• **TASK PROMPT**:
The records appear below. Set down exactly each line from the one that contains "included in this" through the last, both included.
**** RECORDED DATA
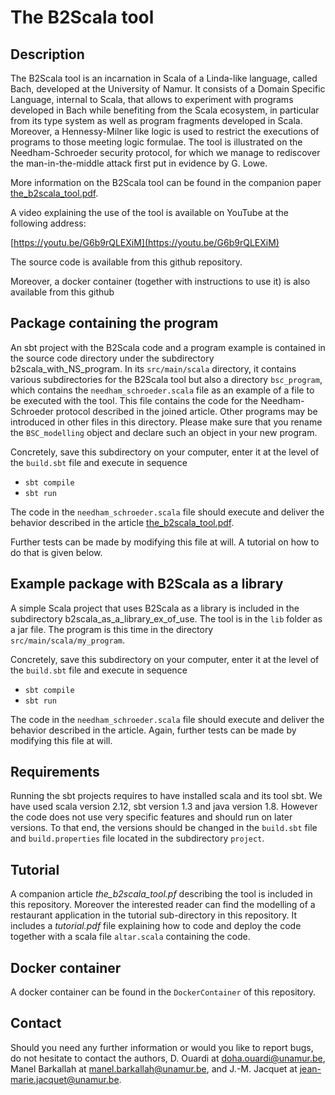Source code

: # The B2Scala tool

## Description

The B2Scala tool is an incarnation in Scala of a Linda-like language,
called Bach, developed at the University of Namur. It consists of a
Domain Specific Language, internal to Scala, that allows to experiment
with programs developed in Bach while benefiting from the Scala ecosystem,
in particular from its type system as well as program fragments
developed in Scala. Moreover, a Hennessy-Milner like logic is used
to restrict the executions of programs to those meeting logic
formulae. The tool is illustrated on the Needham-Schroeder security
protocol, for which we manage to rediscover the man-in-the-middle
attack first put in evidence by G. Lowe.

More information on the B2Scala tool can be found
in the companion paper [the_b2scala_tool.pdf](https://github.com/UNamurCSFaculty/B2Scala/blob/main/the_b2scala_tool.pdf). 

A video explaining the use of the tool is available on YouTube at the
following address:

[https://youtu.be/G6b9rQLEXiM](https://youtu.be/G6b9rQLEXiM)

The source code is available from this github repository.

Moreover, a docker container (together with instructions to use it) is also
available from this github


## Package containing the program

An sbt project with the B2Scala code and a program example is contained
in the source code directory under the subdirectory
b2scala_with_NS_program.  In its ``src/main/scala`` directory, it
contains various subdirectories for the B2Scala tool but also a
directory ``bsc_program``, which contains the
``needham_schroeder.scala`` file as an example of a file to be
executed with the tool. This file contains the code for the
Needham-Schroeder protocol described in the joined article. Other
programs may be introduced in other files in this directory. Please
make sure that you rename the ``BSC_modelling`` object and declare
such an object in your new program.

Concretely, save this subdirectory on your computer, enter it 
at the level of the ``build.sbt`` file and execute in sequence

- ``sbt compile``
- ``sbt run``

The code in the ``needham_schroeder.scala`` file should execute and deliver
the behavior described in the article [the_b2scala_tool.pdf](https://github.com/UNamurCSFaculty/B2Scala/blob/main/the_b2scala_tool.pdf).

Further tests can be made by modifying this file at will. A tutorial
on how to do that is given below.


## Example package with B2Scala as a library

A simple Scala project that uses B2Scala as a library is included in
the subdirectory b2scala_as_a_library_ex_of_use. The tool is in the
``lib`` folder as a jar file. The program is this time in the
directory ``src/main/scala/my_program``.

Concretely, save this subdirectory on your computer, enter it
at the level of the ``build.sbt`` file and execute in sequence

- ``sbt compile``
- ``sbt run``

The code in the ``needham_schroeder.scala`` file should execute and deliver
the behavior described in the article. Again, further tests can be made by
modifying this file at will.


## Requirements

Running the sbt projects requires to have installed scala and its tool
sbt. We have used scala version 2.12, sbt version 1.3 and java
version 1.8. However the code does not use very specific features and
should run on later versions. To that end, the versions should be
changed in the ``build.sbt`` file and ``build.properties`` file located
in the subdirectory ``project``.


## Tutorial

A companion article *the_b2scala_tool.pf* describing the tool is
included in this repository. Moreover the interested reader can find
the modelling of a restaurant application in the tutorial
sub-directory in this repository. It includes a *tutorial.pdf* file
explaining how to code and deploy the code together with a scala file
``altar.scala`` containing the code.


## Docker container

A docker container can be found in the ``DockerContainer`` of this
repository.

## Contact

Should you need any further information or would you like to report
bugs, do not hesitate to contact the authors,
D. Ouardi at doha.ouardi@unamur.be,
Manel Barkallah at manel.barkallah@unamur.be,
and J.-M. Jacquet at jean-marie.jacquet@unamur.be.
********
• **THE ANSWER**:
included in this repository. Moreover the interested reader can find
the modelling of a restaurant application in the tutorial
sub-directory in this repository. It includes a *tutorial.pdf* file
explaining how to code and deploy the code together with a scala file
``altar.scala`` containing the code.


## Docker container

A docker container can be found in the ``DockerContainer`` of this
repository.

## Contact

Should you need any further information or would you like to report
bugs, do not hesitate to contact the authors,
D. Ouardi at doha.ouardi@unamur.be,
Manel Barkallah at manel.barkallah@unamur.be,
and J.-M. Jacquet at jean-marie.jacquet@unamur.be.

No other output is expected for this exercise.